Der Teufel steckt im Detail, hier in der praktischen Umsetzung bzw. in den realen Aussichten, junge EU-Bürger für einen Dienst in der Bundeswehr zu gewinnen. Wenn man sich anschaut, dass es in den südeuropäischen EU-Ländern Quoten an arbeitslosen Jugendlichen von um die oder über 50 Prozent gibt; wenn man sich zugleich anschaut, dass es bislang nicht gelungen ist, mit diesen jungen Leuten den eklatanten Mangel an Bewerbern für eine berufliche Bildung in Deutschland zu gewinnen, dann sind Zweifel angebracht, ob der Bundeswehr solches gelingen kann.

An die wirksamste Maßnahme aber wagt wohl niemand zu denken: die Aktivierung der Wehrpflicht. Einen besonderen Charme hat diese Maßnahme wohl nicht.
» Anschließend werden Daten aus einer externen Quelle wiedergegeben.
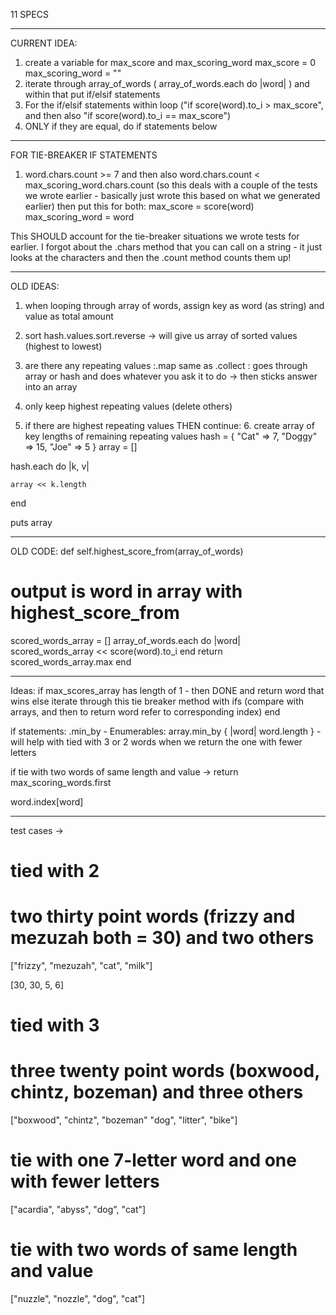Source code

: 11 SPECS









_____________
CURRENT IDEA:
1. create a variable for max_score and max_scoring_word
max_score = 0
max_scoring_word = ""
2. iterate through array_of_words ( array_of_words.each do |word|
) and within that put if/elsif statements
3. For the if/elsif statements within loop ("if score(word).to_i > max_score", and then also "if score(word).to_i == max_score")
4. ONLY if they are equal, do if statements below

____________
FOR TIE-BREAKER IF STATEMENTS
1. word.chars.count >= 7 and then also word.chars.count < max_scoring_word.chars.count (so this deals with a couple of the tests we wrote earlier - basically just wrote this based on what we generated earlier)
then put this for both: max_score = score(word)
max_scoring_word = word

This SHOULD account for the tie-breaker situations we wrote tests for earlier.  I forgot about the .chars method that you can call on a string - it just looks at the characters and then the .count method counts them up!







____________
OLD IDEAS:
1. when looping through array of words, assign key as word (as string) and value as total amount
2. sort hash.values.sort.reverse -> will give us array of sorted values (highest to lowest)

3. are there any repeating values :.map same as .collect : goes through array or hash and does whatever you ask it to do -> then sticks answer into an array
4. only keep highest repeating values (delete others)
5. if there are highest repeating values THEN continue:
    6. create array of key lengths of remaining repeating values
hash = { "Cat" => 7, "Doggy" => 15, "Joe" => 5 }
array = []

hash.each do |k, v|

    array << k.length
end

puts array

_________
OLD CODE:
def self.highest_score_from(array_of_words)
  # output is word in array with highest_score_from
  scored_words_array = []
  array_of_words.each do |word|
     scored_words_array << score(word).to_i
  end
  return scored_words_array.max
end

________________


Ideas:
if max_scores_array has length of 1 - then DONE and return word that wins
else
iterate through this
tie breaker method with ifs  (compare with arrays, and then to return word refer to corresponding index)
end

if statements:
.min_by - Enumerables: array.min_by { |word| word.length } - will help with tied with 3 or 2 words when we return the one with fewer letters

if tie with two words of same length and value -> return max_scoring_words.first

word.index[word]
_______________________

test cases ->
# tied with 2
# two thirty point words (frizzy and mezuzah both = 30) and two others
["frizzy", "mezuzah", "cat", "milk"]

[30, 30, 5, 6]
# tied with 3
# three twenty point words (boxwood, chintz, bozeman) and three others
["boxwood", "chintz", "bozeman" "dog", "litter", "bike"]

# tie with one 7-letter word and one with fewer letters
["acardia", "abyss", "dog", "cat"]
# tie with two words of same length and value
["nuzzle", "nozzle", "dog", "cat"]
Keine Partei wird sich an diese Idee herantrauen, wiewohl es Gründe dafür gäbe, nicht nur das Rekrutierungsanliegen. Denn warum sollen junge Leute, die ein Leben lang von den Investitionen ihres Staates in sie zehren, nicht selbst ein Jahr in diesen Staat und in dieses Gemeinwesen investieren – qua allgemeine Dienstpflicht, für Männlein und Weiblein?